Referring to FIG. 2, outer downward bead 24 and inner downward bead 28 are concentric with each other for at least 180° and less than 360° around can end 10, and in the embodiment shown, are concentric between the 3 o'clock and 9 o'clock positions passing through the 6 o'clock position. Specifically, outer downward bead 24 and inner downward bead 28 are concentric with each other for between about 180° and 359° around can end 10, and more specifically are concentric with each other for between about 190° and 300° around can end 10. The configuration of outer downward bead 24 and inner downward bead 28 act to strengthen the can end to resist deformation. Outer downward bead 24 and inner downward bead 28 in the exemplary embodiment are able to resist deformation when the pressure of the contents exceeds 20 pounds per square inch.

Referring to FIG. 4A, can end 10 has multiple ridges, transition areas and depressions that are adjacent to each other forming the strengthening configuration of can end 10. As shown, for example, in FIG. 1 and FIG. 4A, the strengthening configuration of can end 10 is located between center panel 32 and crown section 14 of can end 10. The ridges may be of various heights, but generally do not exceed the height of crown section 14. The depressions may also be of varying depths, but generally do not extend past the lowest portion of counter-sink section 18.

Referring to FIG. 4D, the total distance between the highest point of crown section 14 and the lowest point of counter-sink section 18 is referred to as the vertical distance 200. In the embodiment shown, vertical distance 200 is the maximum distance between the highest point of the can end 10 and the lowest point of the can end 10. In the exemplary embodiment shown, vertical distance 200 is about 0.190 inches.
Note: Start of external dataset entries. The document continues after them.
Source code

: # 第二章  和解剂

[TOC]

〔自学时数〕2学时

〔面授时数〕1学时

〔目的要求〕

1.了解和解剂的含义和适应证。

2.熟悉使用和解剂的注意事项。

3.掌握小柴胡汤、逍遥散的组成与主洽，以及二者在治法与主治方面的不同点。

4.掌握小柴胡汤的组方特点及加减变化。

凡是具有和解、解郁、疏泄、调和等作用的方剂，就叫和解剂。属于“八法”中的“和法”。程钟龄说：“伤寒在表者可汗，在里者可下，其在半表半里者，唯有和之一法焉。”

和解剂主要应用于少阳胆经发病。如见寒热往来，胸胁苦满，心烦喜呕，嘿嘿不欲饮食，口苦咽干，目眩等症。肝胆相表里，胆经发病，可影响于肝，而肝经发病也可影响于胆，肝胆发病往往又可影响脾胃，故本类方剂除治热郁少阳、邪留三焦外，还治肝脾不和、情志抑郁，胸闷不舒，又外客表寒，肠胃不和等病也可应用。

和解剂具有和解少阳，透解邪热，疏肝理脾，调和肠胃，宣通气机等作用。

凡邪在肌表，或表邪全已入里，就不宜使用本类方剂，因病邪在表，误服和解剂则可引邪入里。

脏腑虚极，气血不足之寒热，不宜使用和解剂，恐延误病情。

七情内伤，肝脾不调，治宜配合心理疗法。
In alternative embodiments, vertical distance 200 is generally less than 0.220 inches, and, more specifically, is between about 0.190 inches and about 0.220 inches.

Referring to FIG. 4A and FIG. 4B, crown section 14 has an outer portion 50 and an inner portion 52 (outer portion 50 and inner portion 52 are the portions of crown 14 located within the labeled dotted line boxes in FIG. 4B). Crown section outer portion 50 is adjacent to curl section 12 and extends radially inwards from the curl section to crown section inner portion 52 that is adjacent to wall section 16. Crown section 14 includes the highest point on can end 10.

Referring to FIG. 4B and FIG. 4E, the size and configuration of crown section 14 and of curl section 12 are the same at all circumferential positions of can end 10. For example, the relative positioning of crown section 14 and curl section 12 is the same at all circumferential positions of can end 10. In addition, crown section 14 has a radial length 300 that is the same at all circumferential positions of can end 10. For example, in an exemplary embodiment, radial length 300 accounts for approximately 6.25% of total diameter 100 of can end 10. In other exemplary embodiments, radial length 300 generally accounts for less than 6.4% of total diameter 100 of can end 10, specifically accounts for between 6.0% and 6.4% of total diameter 100 of can end 10 and more specifically, accounts for between 6.15% and 6.28% of total diameter 100 of can end 10.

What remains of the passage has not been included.